In recent years the USAF has fumbled several high profile aircraft procurement projects, such as the failure to make the case for the Next-Generation Bomber, the failure to control costs on the Lockheed Martin F-22 Raptor and the decade of failures on the KC-X program. Winslow Wheeler has written that this pattern represents "failures of intellect and -- much more importantly -- ethics."[38]
Conflicts
The SR-71 Blackbird was a Cold war reconnaissance plane.
The F-117 Nighthawk was a stealth attack aircraft (retired from service on 22 April 2008).
The United States has been involved in many wars, conflicts and operations using military air operations. Air combat operations before, and since the official conception of the USAF include:
* World War I[39] as Aviation Section, U.S. Signal Corps
* World War II[39] as United States Army Air Forces
* Cold War
* Korean War
* Vietnam War
* Operation Eagle Claw (1980 Iranian Hostage Rescue)
* Operation Urgent Fury (1983 US Invasion of Grenada)
* Operation El Dorado Canyon (1986 US Bombing of Libya)
* Operation Just Cause (1989-1990 US Invasion of Panama)
* Operation Desert Shield and Operation Desert Storm (1990-1991 Persian Gulf War)
* Operation Southern Watch (1992-2003 Iraq No-Fly Zone)
* Operation Deliberate Force (1995 NATO bombing in Bosnia and Herzegovina)
* Operation Northern Watch (1997-2003 Iraq No-Fly Zone)
* Operation Allied Force (1999 NATO bombing of Yugoslavia)
* Operation Enduring Freedom (2001–present Afghanistan War)
* Operation Iraqi Freedom (2003–2010 Iraq War)
Humanitarian operations
The USAF has also taken part in numerous humanitarian operations.
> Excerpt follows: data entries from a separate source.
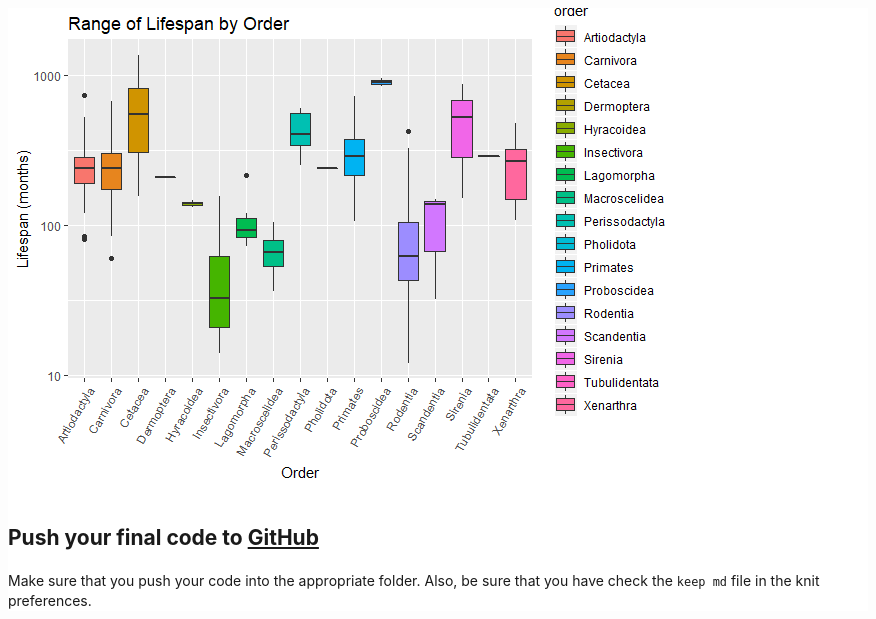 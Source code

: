 ![](lab5_pt2_hw_aptruong_files/figure-html/unnamed-chunk-12-1.png)


## Push your final code to [GitHub](https://github.com/FRS417-DataScienceBiologists)
Make sure that you push your code into the appropriate folder. Also, be sure that you have check the `keep md` file in the knit preferences.

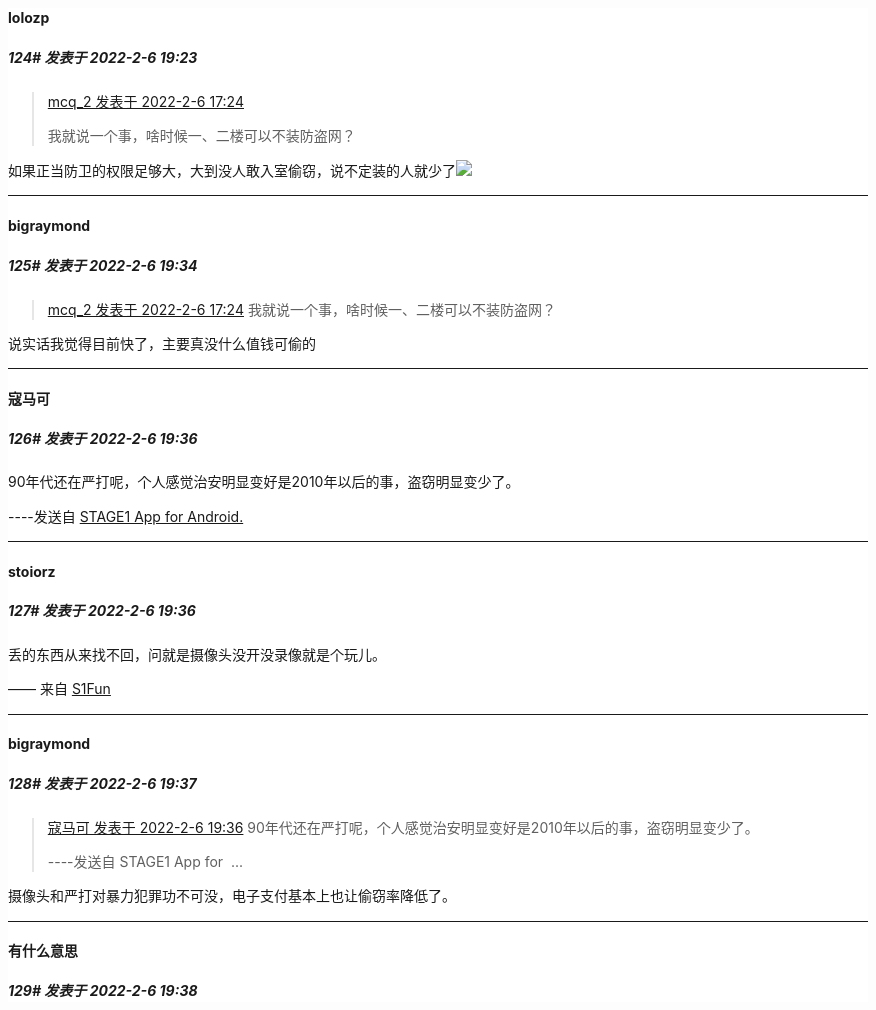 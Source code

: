 ####  lolozp  
##### 124#       发表于 2022-2-6 19:23

<blockquote><a href="httphttps://bbs.saraba1st.com/2b/forum.php?mod=redirect&amp;goto=findpost&amp;pid=54569053&amp;ptid=2051076" target="_blank">mcq_2 发表于 2022-2-6 17:24</a>

我就说一个事，啥时候一、二楼可以不装防盗网？</blockquote>
如果正当防卫的权限足够大，大到没人敢入室偷窃，说不定装的人就少了<img src="https://static.saraba1st.com/image/smiley/face2017/068.png" referrerpolicy="no-referrer">



*****

####  bigraymond  
##### 125#       发表于 2022-2-6 19:34

<blockquote><a href="httphttps://bbs.saraba1st.com/2b/forum.php?mod=redirect&amp;goto=findpost&amp;pid=54569053&amp;ptid=2051076" target="_blank">mcq_2 发表于 2022-2-6 17:24</a>
我就说一个事，啥时候一、二楼可以不装防盗网？</blockquote>
说实话我觉得目前快了，主要真没什么值钱可偷的

*****

####  寇马可  
##### 126#       发表于 2022-2-6 19:36

90年代还在严打呢，个人感觉治安明显变好是2010年以后的事，盗窃明显变少了。

----发送自 [STAGE1 App for Android.](http://stage1.5j4m.com/?1.37)

*****

####  stoiorz  
##### 127#       发表于 2022-2-6 19:36

丢的东西从来找不回，问就是摄像头没开没录像就是个玩儿。

—— 来自 [S1Fun](https://s1fun.koalcat.com)

*****

####  bigraymond  
##### 128#       发表于 2022-2-6 19:37

<blockquote><a href="httphttps://bbs.saraba1st.com/2b/forum.php?mod=redirect&amp;goto=findpost&amp;pid=54570287&amp;ptid=2051076" target="_blank">寇马可 发表于 2022-2-6 19:36</a>
90年代还在严打呢，个人感觉治安明显变好是2010年以后的事，盗窃明显变少了。

----发送自 STAGE1 App for  ...</blockquote>
摄像头和严打对暴力犯罪功不可没，电子支付基本上也让偷窃率降低了。

*****

####  有什么意思  
##### 129#       发表于 2022-2-6 19:38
Some of the more major ones include the following:[40]
* Berlin Airlift (Operation Vittles), 1948-1949
* Operation Safe Haven, 1956-1957
* Operations Babylift, New Life, Frequent Wind, and New Arrivals, 1975
* Operation Provide Comfort, 1991
* Operation Sea Angel, 1991
* Operation Provide Hope, 1992–1993
* Operation Unified Assistance, December 2004 - April 2005
* Operation Unified Response, January 14, 2010–present
Organization
Main articles: Organizational structure and hierarchy of the United States Air Force and Department of the Air Force structure
Administrative organization
The USAF is one of three service departments, and is managed by the civilian Department of the Air Force. Guidance is provided by the Secretary of the Air Force (SECAF) and the Secretary's staff and advisors. The military leadership is the Air Staff, led by the Chief of Staff.
USAF direct subordinate commands and units are the Field Operating Agency (FOA), Direct Reporting Unit (DRU), and the currently unused Separate Operating Agency.
The Major Command (MAJCOM) is the superior hierarchical level of command. Including the Air Force Reserve Command, as of September 30, 2006, USAF has ten major commands. The Numbered Air Force (NAF) is a level of command directly under the MAJCOM, followed by Operational Command (now unused), Air Division (also now unused), Wing, Group, Squadron, and Flight.